La médiatrice pose enfin la question de la publicité et de l’accessibilité des informations relatives au déroulement des opérations de retour conjointes. Elle invite en substance l’Agence à publier sur son site internet le rapport final de chaque opération de retour conjointe, tandis qu’elle s’interroge sur l’accessibilité à d’éventuels rapports constatant une ou plusieurs violations survenues pendant le déroulement d’une opération de retour.
Nul n’ignorant à quel point la transparence constitue le talon d’Achille de l’Agence, l’on ne peut que se féliciter des propositions soumises par Madame O’Reilly. Il reste à déterminer cependant si la nature politique de ces questions permettra la réalisation de ces ambitieux objectifs.
Le temps des observations
Dans l’attente des réponses de l’Agence, deux remarques s’imposent, au regard du procédé de communication employé.

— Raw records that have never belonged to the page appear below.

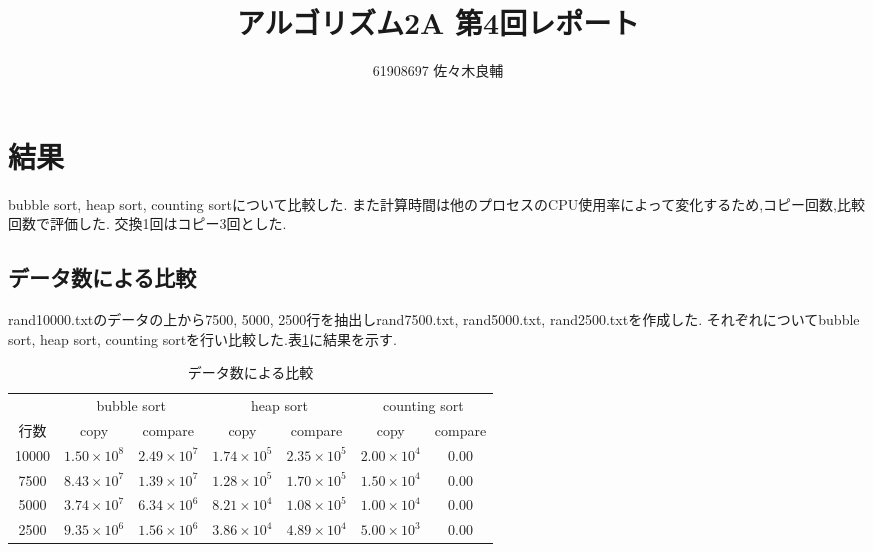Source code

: \documentclass[uplatex,a4j,11pt,dvipdfmx]{jsarticle}
\begin{document}
\title{アルゴリズム2A 第4回レポート}
\author{61908697 佐々木良輔}
\date{}
\maketitle
\section{結果}
bubble sort, heap sort, counting sortについて比較した.
また計算時間は他のプロセスのCPU使用率によって変化するため,コピー回数,比較回数で評価した.
交換1回はコピー3回とした.
\subsection{データ数による比較}
rand10000.txtのデータの上から7500, 5000, 2500行を抽出しrand7500.txt, rand5000.txt, rand2500.txtを作成した.
それぞれについてbubble sort, heap sort, counting sortを行い比較した.表\ref{tab:2}に結果を示す.
\begin{table}[h]
  \caption{データ数による比較}
  \label{tab:2}
  \centering
  \begin{tabular}{c|cc|cc|cc}
  \hline
  &\multicolumn{2}{c|}{bubble sort}&\multicolumn{2}{c|}{heap sort}&\multicolumn{2}{c}{counting sort}\\
  行数&copy&compare&copy&compare&copy&compare\\
  \hline \hline
  10000 & $1.50\times10^{8}$ & $2.49\times10^{7}$ & $1.74\times10^{5}$ & $2.35\times10^{5}$ & $2.00\times10^{4}$ & $0.00$\\
  7500  & $8.43\times10^{7}$ & $1.39\times10^{7}$ & $1.28\times10^{5}$ & $1.70\times10^{5}$ & $1.50\times10^{4}$ & $0.00$\\
  5000  & $3.74\times10^{7}$ & $6.34\times10^{6}$ & $8.21\times10^{4}$ & $1.08\times10^{5}$ & $1.00\times10^{4}$ & $0.00$\\
  2500  & $9.35\times10^{6}$ & $1.56\times10^{6}$ & $3.86\times10^{4}$ & $4.89\times10^{4}$ & $5.00\times10^{3}$ & $0.00$\\
  \hline
  \end{tabular}
  \end{table}
\end{document}

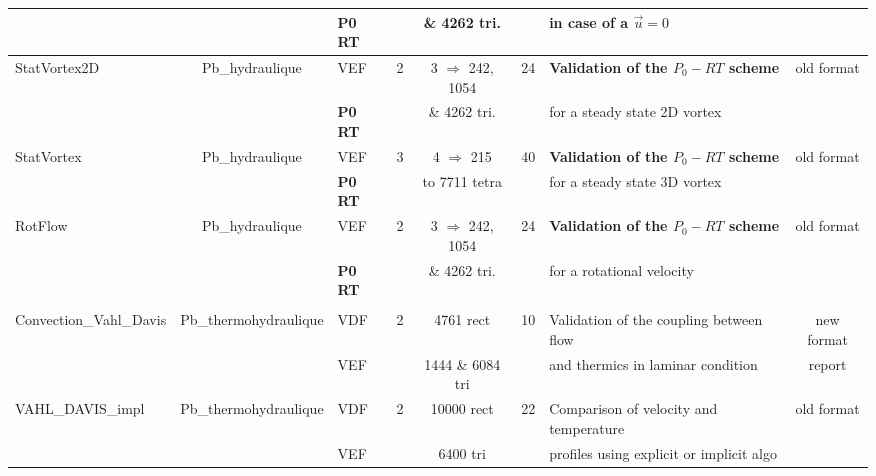 \begin{table}[H]
\begin{centering}
\begin{tabular}{lclccclc}
\rowcolor{LimeGreen!10} & & \textbf{P0 RT} & & \& 4262 tri. & & in case of a $\vec{u}=0$ & \\ \hline
\rowcolor{LimeGreen!10}StatVortex2D & Pb\_hydraulique & VEF & 2 & 3 $\Rightarrow$ 242, 1054 & 24 & \textbf{Validation of the $P_0-RT$ scheme} & old format \\ 
\rowcolor{LimeGreen!10} & & \textbf{P0 RT} & & \& 4262 tri. & & for a steady state 2D vortex &  \\ \hline
\rowcolor{LimeGreen!10}StatVortex & Pb\_hydraulique & VEF & 3 & 4 $\Rightarrow$ 215 & 40 & \textbf{Validation of the $P_0-RT$ scheme} & old format \\ 
\rowcolor{LimeGreen!10} & & \textbf{P0 RT} & & to 7711 tetra & & for a steady state 3D vortex & \\ \hline
\rowcolor{LimeGreen!10}RotFlow & Pb\_hydraulique & VEF & 2 & 3 $\Rightarrow$ 242, 1054 & 24 & \textbf{Validation of the $P_0-RT$ scheme} & old format \\ 
\rowcolor{LimeGreen!10} & & \textbf{P0 RT} & & \& 4262 tri. & & for a rotational velocity & \\ \hline
\rowcolor{ForestGreen} \multicolumn{8}{c}{\textbf{Thermal Laminar Flow}} \\
\hline
\rowcolor{ForestGreen!10}Convection\_Vahl\_Davis & Pb\_thermohydraulique & VDF & 2 & 4761 rect & 10 & Validation of the coupling between flow & new format \\ 
\rowcolor{ForestGreen!10} & & VEF & & 1444 \& 6084 tri & & and thermics in laminar condition & report \\ \hline
\rowcolor{ForestGreen!10}VAHL\_DAVIS\_impl & Pb\_thermohydraulique & VDF & 2 & 10000 rect & 22 & Comparison of velocity and temperature & old format \\ 
\rowcolor{ForestGreen!10} & & VEF & & 6400 tri & & profiles using explicit or implicit algo & \\ \hline

	\end{tabular}
\end{centering}
\end{table}


\newpage

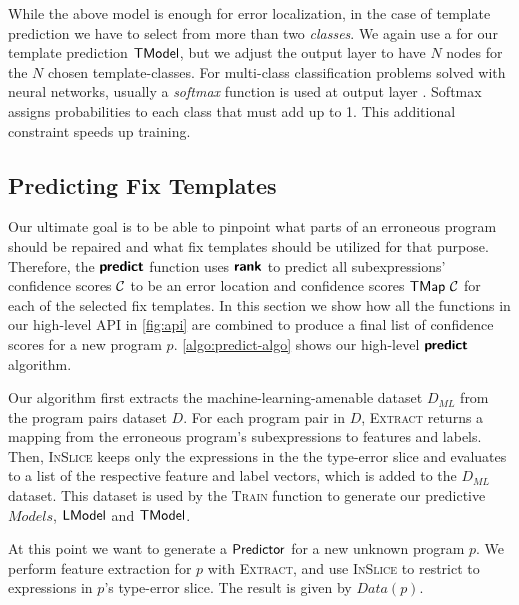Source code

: While the above model is enough for error localization, in the case of template
prediction we have to select from more than two \emph{classes}. We again use a
\dnn for our template prediction $\mathsf{TModel}$, but we adjust the output layer to
have $N$ nodes for the $N$ chosen template-classes. For multi-class
classification problems solved with neural networks, usually a \emph{softmax}
function is used at output layer \citep{Goodfellow-et-al-2016,Bishop-book-2006}.
Softmax assigns probabilities to each class that must add up to 1.
This additional constraint speeds up training.



\subsection{Predicting Fix Templates}
\label{sec:templ-pred:predict}

Our ultimate goal is to be able to pinpoint what parts of an erroneous program
should be repaired and what fix templates should be utilized for that purpose.
Therefore, the $\bm{\mathsf{predict}}$ function uses $\bm{\mathsf{rank}}$ to predict all
subexpressions' confidence scores $\mathcal{C}$ to be an error location and confidence
scores $\mathsf{TMap}\ \mathcal{C}$ for each of the selected fix templates. In this section we
show how all the functions in our high-level API in \autoref{fig:api} are
combined to produce a final list of confidence scores for a new program $p$.
\autoref{algo:predict-algo} shows our high-level $\bm{\mathsf{predict}}$ algorithm.



Our algorithm first extracts the machine-learning-amenable dataset $D_{ML}$
from the program pairs dataset $D$. For each program pair in $D$,
\textsc{Extract} returns a mapping from the erroneous program's subexpressions
to features and labels. Then, \textsc{InSlice} keeps only the expressions in
the the type-error slice and evaluates to a list of the respective feature and
label vectors, which is added to the $D_{ML}$ dataset. This dataset
is used by the \textsc{Train} function to generate our predictive $Models$, \ie
$\mathsf{LModel}$ and $\mathsf{TModel}$.

At this point we want to generate a $\mathsf{Predictor}$ for a new unknown program
$p$. We perform feature extraction for $p$ with \textsc{Extract}, and use
\textsc{InSlice} to restrict to expressions in $p$'s type-error slice.
The result is given by $Data(p)$.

Sur la forme tout d’abord. Volontaire ou non, cette invitation publique au dialogue pourrait éclaircir à nouveau le rôle d’une agence alimentant chez certains les plus grands fantasmes. Lui permettant de redorer son blason auprès d’une opinion souvent très sceptique, cela tendrait également à démontrer l’efficacité de son action.
En effet, les échanges avec la médiatrice, mais plus globalement avec la société civile obligeront Frontex à revoir continuellement à la hausse ses standards en matière de protection des droits fondamentaux et à atteindre tous les objectifs préalablement fixés.
Dès lors, si la tâche principale de Frontex est de favoriser la coopération opérationnelle entre les Etats membres en coordonnant des procédures de retour conjointes, gageons que ces dernières se développent davantage. Les tenants de l’efficacité des procédures de retour et les tenants d’un contrôle accru des procédures de retour y trouveraient chacun un intérêt non négligeable.
Sur le fond ensuite. Ce procédé constitue un avantage considérable pour les acteurs principalement concernés par la question du retour : les Etats membres et les institutions de l’Union européenne.
Tandis que les premiers sont politiquement réfractaires à s’engager plus en avant sur le chemin de l’harmonisation, les secondes y voient là l’occasion d’européaniser davantage la gestion des retours en contournant les voies traditionnelles législatives…
De ce point de vue, l’Agence Frontex est un allié de choix puisqu’elle permet à la fois de renforcer la coopération entre les États membres lors de la mise en œuvre d’opérations de retour conjointes mais surtout d’établir progressivement des normes communes dans des domaines où l’harmonisation a elle-même échoué.
Le thème du contrôle des retours forcés met ce processus en évidence. Alors que la directive « retour » ne précise pas les modalités de l’instauration d’un système de contrôle des retours efficace, Frontex prend le relais et donne la marche à suivre dans son code de conduite.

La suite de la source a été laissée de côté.